Von Interesse ist dabei weniger der Zinsentscheid an sich, sondern die damit einhergehenden Erläuterungen der Fed, wie es in Zukunft weitergehen könnte. So schreibt die ING Bank, dass die Federal Reserve voraussichtlich am 26. Juli ihre geldpolitische Straffung wieder aufnehmen wird. Die Inflation mässigt sich, liege aber immer noch deutlich über dem Zielwert. Angesichts des angespannten Arbeitsmarktes und der robusten Wirtschaftstätigkeit könnten die Verantwortlichen der Fed das Gefühl haben, dass sie kein Risiko eingehen wollen. "Deshalb wird die Fed die Aussicht auf weitere Zinserhöhungen signalisieren, aber da sich der Kreditzyklus dreht, bezweifeln wir, dass sich diese Meinung durchsetzen wird", so die Ökonomen der ING Bank..  

Ähnlich argumentiert auch Jonathan Pingle von der UBS und schreibt in einem Kommentar, dass bei der FOMC-Sitzung nächste Woche die Leitzinsen um 25 Basispunkte anheben wird zusammen mit einer Warnung, dass weitere Erhöhungen angebracht sein könnten. Damit würde sich die Fed um deren Präsidenten Jerome Powell alle Optionen offen halten, um bei Bedarf flexibel agieren zu können. "Wir gehen davon aus, dass die Kommentare des Vorsitzenden Powell nach der Sitzung nicht dazu führen werden, dass er sich auf der FOMC-Sitzung im September oder im November zu einer weiteren Zinserhöhung verpflichtet. Er mag sagen, dass eine weitere Zinserhöhung irgendwann in diesem Jahr ein gutes Basisszenario sei, aber wir erwarten von ihm, dass er vorsichtig ist und die Datenabhängigkeit berücksichtigt." 

Auch für Blackrock dürfte dies ebenfalls der letzte Zinsschritt gewesen sein. Der US-Vermögensverwalter geht jedoch noch einen Schritt weiter und meint mit Blick auf die sinkenden Inflationszahlen, dass vermutlich nicht einmal die Fed selbst eine Zinserhöhung im Moment für notwendig hält. "Bisher sind Bremsspuren beim Konsum überschaubar, der für über zwei Drittel der aggregierten Nachfrage steht.

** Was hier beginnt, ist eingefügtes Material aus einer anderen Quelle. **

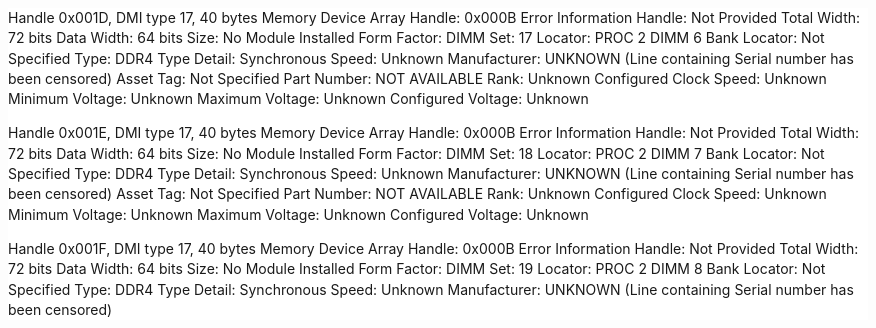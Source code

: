 Handle 0x001D, DMI type 17, 40 bytes
Memory Device
	Array Handle: 0x000B
	Error Information Handle: Not Provided
	Total Width: 72 bits
	Data Width: 64 bits
	Size: No Module Installed
	Form Factor: DIMM
	Set: 17
	Locator: PROC 2 DIMM 6
	Bank Locator: Not Specified
	Type: DDR4
	Type Detail: Synchronous
	Speed: Unknown
	Manufacturer: UNKNOWN
	(Line containing Serial number has been censored)
	Asset Tag: Not Specified
	Part Number: NOT AVAILABLE
	Rank: Unknown
	Configured Clock Speed: Unknown
	Minimum Voltage: Unknown
	Maximum Voltage: Unknown
	Configured Voltage: Unknown

Handle 0x001E, DMI type 17, 40 bytes
Memory Device
	Array Handle: 0x000B
	Error Information Handle: Not Provided
	Total Width: 72 bits
	Data Width: 64 bits
	Size: No Module Installed
	Form Factor: DIMM
	Set: 18
	Locator: PROC 2 DIMM 7
	Bank Locator: Not Specified
	Type: DDR4
	Type Detail: Synchronous
	Speed: Unknown
	Manufacturer: UNKNOWN
	(Line containing Serial number has been censored)
	Asset Tag: Not Specified
	Part Number: NOT AVAILABLE
	Rank: Unknown
	Configured Clock Speed: Unknown
	Minimum Voltage: Unknown
	Maximum Voltage: Unknown
	Configured Voltage: Unknown

Handle 0x001F, DMI type 17, 40 bytes
Memory Device
	Array Handle: 0x000B
	Error Information Handle: Not Provided
	Total Width: 72 bits
	Data Width: 64 bits
	Size: No Module Installed
	Form Factor: DIMM
	Set: 19
	Locator: PROC 2 DIMM 8
	Bank Locator: Not Specified
	Type: DDR4
	Type Detail: Synchronous
	Speed: Unknown
	Manufacturer: UNKNOWN
	(Line containing Serial number has been censored)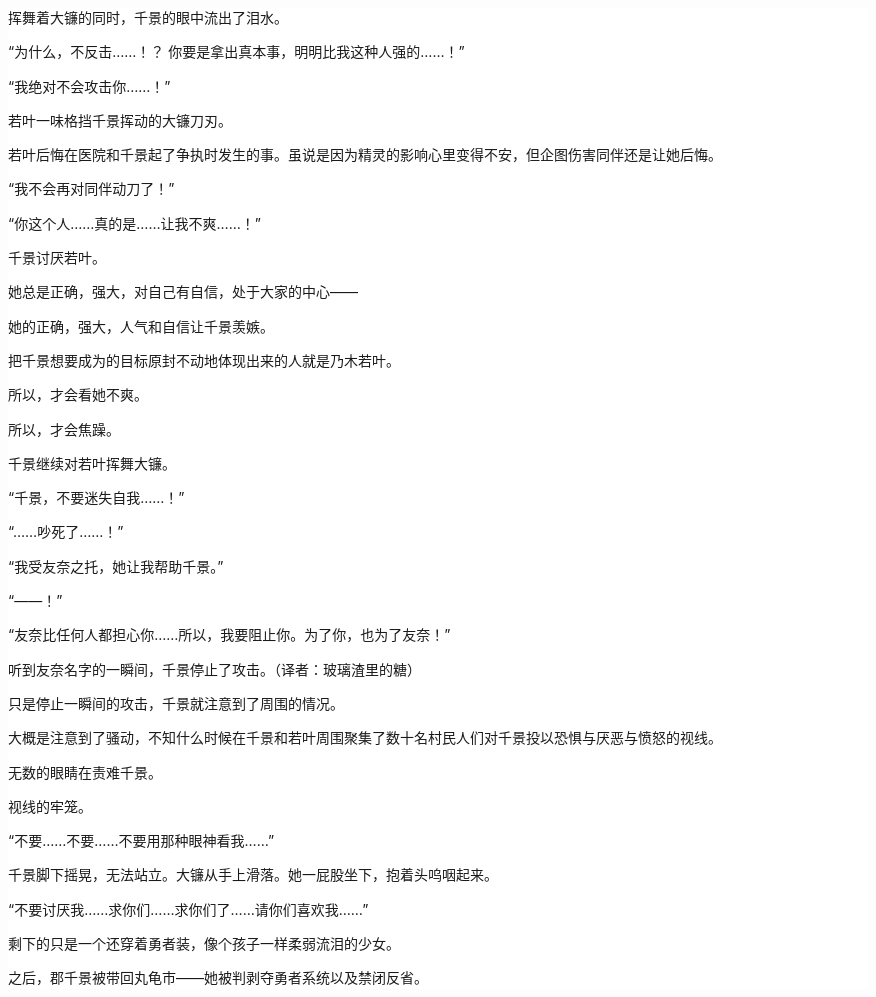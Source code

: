 挥舞着大镰的同时，千景的眼中流出了泪水。

“为什么，不反击……！？ 你要是拿出真本事，明明比我这种人强的……！”

“我绝对不会攻击你……！”

若叶一味格挡千景挥动的大镰刀刃。

若叶后悔在医院和千景起了争执时发生的事。虽说是因为精灵的影响心里变得不安，但企图伤害同伴还是让她后悔。

“我不会再对同伴动刀了！”

“你这个人……真的是……让我不爽……！”

千景讨厌若叶。

她总是正确，强大，对自己有自信，处于大家的中心——

她的正确，强大，人气和自信让千景羡嫉。

把千景想要成为的目标原封不动地体现出来的人就是乃木若叶。

所以，才会看她不爽。

所以，才会焦躁。

千景继续对若叶挥舞大镰。

“千景，不要迷失自我……！”

“……吵死了……！”

“我受友奈之托，她让我帮助千景。”

“——！”

“友奈比任何人都担心你……所以，我要阻止你。为了你，也为了友奈！”

听到友奈名字的一瞬间，千景停止了攻击。（译者：玻璃渣里的糖）

只是停止一瞬间的攻击，千景就注意到了周围的情况。

大概是注意到了骚动，不知什么时候在千景和若叶周围聚集了数十名村民人们对千景投以恐惧与厌恶与愤怒的视线。

无数的眼睛在责难千景。

视线的牢笼。

“不要……不要……不要用那种眼神看我……”

千景脚下摇晃，无法站立。大镰从手上滑落。她一屁股坐下，抱着头呜咽起来。

“不要讨厌我……求你们……求你们了……请你们喜欢我……”

剩下的只是一个还穿着勇者装，像个孩子一样柔弱流泪的少女。

之后，郡千景被带回丸龟市——她被判剥夺勇者系统以及禁闭反省。

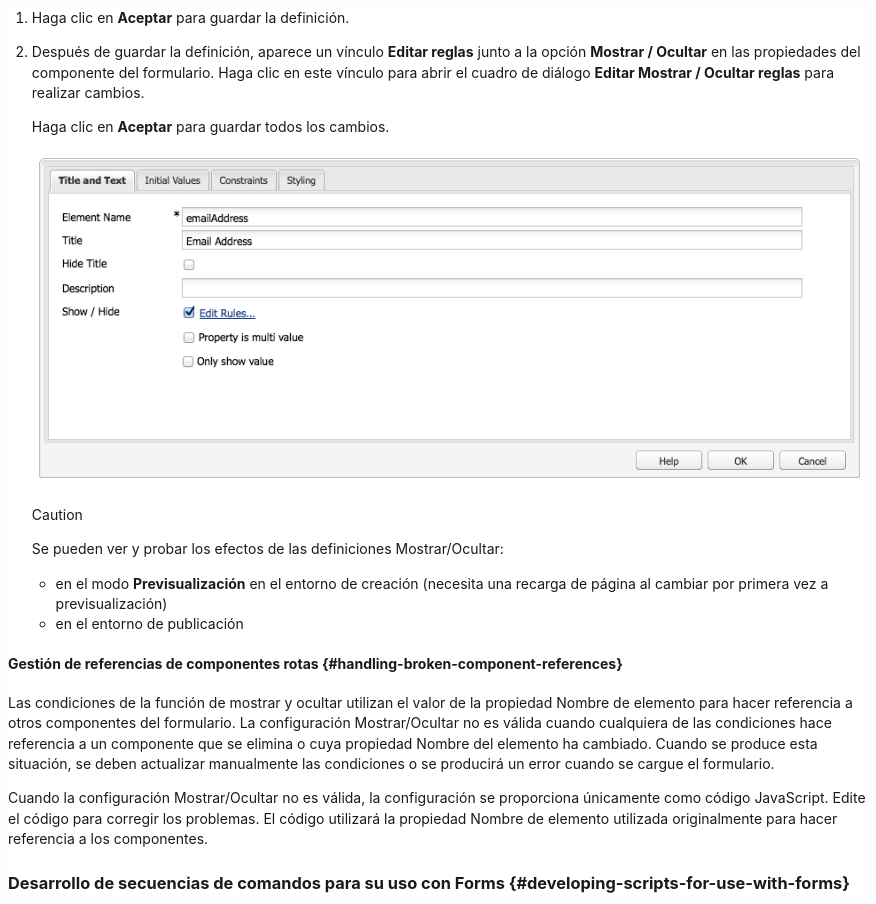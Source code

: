 1. Haga clic en **Aceptar** para guardar la definición.

1. Después de guardar la definición, aparece un vínculo **Editar reglas** junto a la opción **Mostrar / Ocultar** en las propiedades del componente del formulario. Haga clic en este vínculo para abrir el cuadro de diálogo **Editar Mostrar / Ocultar reglas** para realizar cambios.

   Haga clic en **Aceptar** para guardar todos los cambios.

   ![chlimage_1-10](assets/chlimage_1-10.png)

   >[!CAUTION]
   >
   >Se pueden ver y probar los efectos de las definiciones Mostrar/Ocultar:
   >
   >
   >
   >    * en el modo **Previsualización** en el entorno de creación (necesita una recarga de página al cambiar por primera vez a previsualización)
      >
      >    
   * en el entorno de publicación


#### Gestión de referencias de componentes rotas {#handling-broken-component-references}

Las condiciones de la función de mostrar y ocultar utilizan el valor de la propiedad Nombre de elemento para hacer referencia a otros componentes del formulario. La configuración Mostrar/Ocultar no es válida cuando cualquiera de las condiciones hace referencia a un componente que se elimina o cuya propiedad Nombre del elemento ha cambiado. Cuando se produce esta situación, se deben actualizar manualmente las condiciones o se producirá un error cuando se cargue el formulario.

Cuando la configuración Mostrar/Ocultar no es válida, la configuración se proporciona únicamente como código JavaScript. Edite el código para corregir los problemas. El código utilizará la propiedad Nombre de elemento utilizada originalmente para hacer referencia a los componentes.

### Desarrollo de secuencias de comandos para su uso con Forms {#developing-scripts-for-use-with-forms}
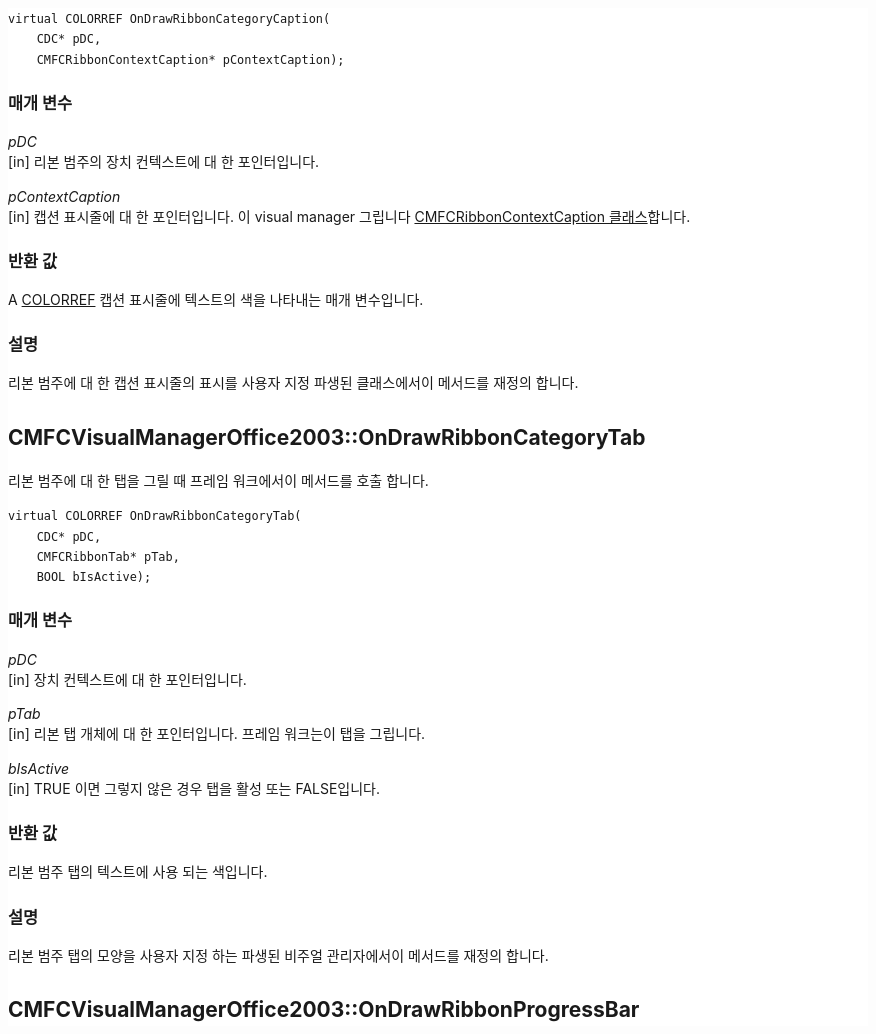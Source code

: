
 ```
virtual COLORREF OnDrawRibbonCategoryCaption(
    CDC* pDC,
    CMFCRibbonContextCaption* pContextCaption);
```

### <a name="parameters"></a>매개 변수

*pDC*<br/>
[in] 리본 범주의 장치 컨텍스트에 대 한 포인터입니다.

*pContextCaption*<br/>
[in] 캡션 표시줄에 대 한 포인터입니다. 이 visual manager 그립니다 [CMFCRibbonContextCaption 클래스](../../mfc/reference/cmfcribboncontextcaption-class.md)합니다.

### <a name="return-value"></a>반환 값

A [COLORREF](/windows/desktop/gdi/colorref) 캡션 표시줄에 텍스트의 색을 나타내는 매개 변수입니다.

### <a name="remarks"></a>설명

리본 범주에 대 한 캡션 표시줄의 표시를 사용자 지정 파생된 클래스에서이 메서드를 재정의 합니다.

##  <a name="ondrawribboncategorytab"></a>  CMFCVisualManagerOffice2003::OnDrawRibbonCategoryTab

리본 범주에 대 한 탭을 그릴 때 프레임 워크에서이 메서드를 호출 합니다.

```
virtual COLORREF OnDrawRibbonCategoryTab(
    CDC* pDC,
    CMFCRibbonTab* pTab,
    BOOL bIsActive);
```

### <a name="parameters"></a>매개 변수

*pDC*<br/>
[in] 장치 컨텍스트에 대 한 포인터입니다.

*pTab*<br/>
[in] 리본 탭 개체에 대 한 포인터입니다. 프레임 워크는이 탭을 그립니다.

*bIsActive*<br/>
[in] TRUE 이면 그렇지 않은 경우 탭을 활성 또는 FALSE입니다.

### <a name="return-value"></a>반환 값

리본 범주 탭의 텍스트에 사용 되는 색입니다.

### <a name="remarks"></a>설명

리본 범주 탭의 모양을 사용자 지정 하는 파생된 비주얼 관리자에서이 메서드를 재정의 합니다.

##  <a name="ondrawribbonprogressbar"></a>  CMFCVisualManagerOffice2003::OnDrawRibbonProgressBar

Und mit jedem Quartal, das nach dem Überschreiten des neutralen Zinssatzes ins Land geht, steigt die Wahrscheinlichkeit, dass die amerikanische Volkswirtschaft eine Rezession doch wird vermeiden können." Zwar sind die Wirkungsverzögerungen der geldpolitischen Straffung lang und variabel, aber inzwischen spricht einiges dafür, dass die Realwirtschaft die Schocktherapie der Fed besser verkraftet als viele befürchtet hatten. Zu beobachten sind weiterhin die möglichen negativen Auswirkungen der höheren Zinsen. Das sind die Immobilienmärkte, allen voran die Gewerbeimmobilien, sowie die Konsumentenkredite. Für endgültige Entwarnung ist und bleibt es zu früh, hält Blackrock fest. 

Die aktuellen Notierungen der Fed Fund Futures deuten mit 90-prozentiger Wahrscheinlichkeit darauf hin, dass die Fed am Mittwoch den Leitzins um 0,25 Prozentpunkte erhöht.